Showing that if $f$ is the only limit point in a computable tree $T$ then $f\leq_T\emptyset''$.

Question

I am currently working through Soare's Computability text and am going over the section on binary trees (Chapter 8). I got to the following question: Let $T$ be a computable tree (in $2^\omega$) and assume $[T]$ has only one limit point, $f$. Show that $f\leq_T\emptyset''$.

Here we have that a computable tree $T$ is a computable set closed under initial segments, i.e. $\sigma\in T$ and $\tau\prec\sigma$ implies $\tau\in T$ and $[T]$ denotes the set of infinite paths in our tree $T$, i.e. $\{f\colon (\forall n)[f\!\upharpoonright\! n\in T]\}$ while $\emptyset''$ denotes the Turing Jump of the Halting Problem.

In order for $f$ to be a limit point of $[T]$ we must have that, $\forall\sigma\in F$, there exists $\tau\in T$ such that $\sigma\preceq\tau$ or $\tau\prec\sigma$ and $\tau\not\in f$ (i.e. $f$ is not an isolated path and thus contains no atom). After this observation, however, I was at a loss on where to go from here in order to prove that $f$ is $\emptyset''$-computable since I cannot seem to come up with an algorithm that avoids isolated paths in $[T]$. Any help would be greatly appreciated!

Answer 1

You can compute $f$ from $0''$ as follows.

First, notice that even $0'$ knows whether a given node $\sigma$ in the tree lies on a branch, since you just have to ask whether $\sigma$ has infinitely many extensions in the tree, and this is a $\Pi^0_1$ question that $0'$ can therefore answer.

Next, among the nodes $\sigma$ that do lie on a branch, using $0''$ we can recognize whether $\sigma$ lies on two or more different branches, since this is equivalent to asking whether there are two incomparable extensions of $\sigma$, each of which lie on a branch. This is a $\Sigma^0_2$ question about $\sigma$ that $0''$ can answer.

Now, the key observation is that if $\sigma$ lies only on isolated branches, then since Cantor space is compact, it follows that $\sigma$ lies on only finitely many isolated branches (since any infinite set would have a limit point). So therefore, there will be a level in the tree by which time all those finitely many branches have separated from one another. So with a $0''$ oracle, we can search for a level in the tree such that all extensions of $\sigma$ on that level lie on at most one path. In this way, we recognize that $\sigma$ lies on only isolated branches.

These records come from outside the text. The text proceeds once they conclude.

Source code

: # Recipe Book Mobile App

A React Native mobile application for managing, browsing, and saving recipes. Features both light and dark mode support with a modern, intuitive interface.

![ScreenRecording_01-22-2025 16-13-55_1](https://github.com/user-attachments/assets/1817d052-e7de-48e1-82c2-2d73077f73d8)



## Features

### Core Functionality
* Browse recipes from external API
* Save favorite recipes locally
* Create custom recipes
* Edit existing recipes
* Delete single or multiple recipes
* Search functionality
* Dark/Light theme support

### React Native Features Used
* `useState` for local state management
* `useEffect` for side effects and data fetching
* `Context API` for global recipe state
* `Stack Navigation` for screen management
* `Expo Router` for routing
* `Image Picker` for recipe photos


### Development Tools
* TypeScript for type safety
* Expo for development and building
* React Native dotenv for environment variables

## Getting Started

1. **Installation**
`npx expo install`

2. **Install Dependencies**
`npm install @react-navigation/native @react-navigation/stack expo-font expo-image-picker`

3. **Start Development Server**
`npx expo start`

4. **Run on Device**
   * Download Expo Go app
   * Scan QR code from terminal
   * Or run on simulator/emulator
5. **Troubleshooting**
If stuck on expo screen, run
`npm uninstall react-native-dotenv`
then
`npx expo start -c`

In this way, we can systematically enumerate, with a $0''$ oracle, all the nodes that do not lie on the unique limit-point branch. When all nodes on a given level have been excluded in this way except one, then we know that that node is the node that lies on the limit-point branch.

Answer 2

Joel's answer is absolutely correct; let me give another take on really the same idea, phrased differently (in terms of limit computation), which (relativized appropriately) says that a set is computable in $A'$ iff it is limit computable in $A$. Here $A=0'$; we want to limit-compute $f$ using $0'$.

So how do we do this? Well, our one actual use of $0'$ is to "prune the tree" - replace $T$ with the subtree $T^*=\{\sigma\in T: \exists g\in [T], \sigma\prec g\}$ of extendible nodes. We then limit-compute via $T^*$, by "guessing" whether a node lies on the nonisolated path $f$ or not.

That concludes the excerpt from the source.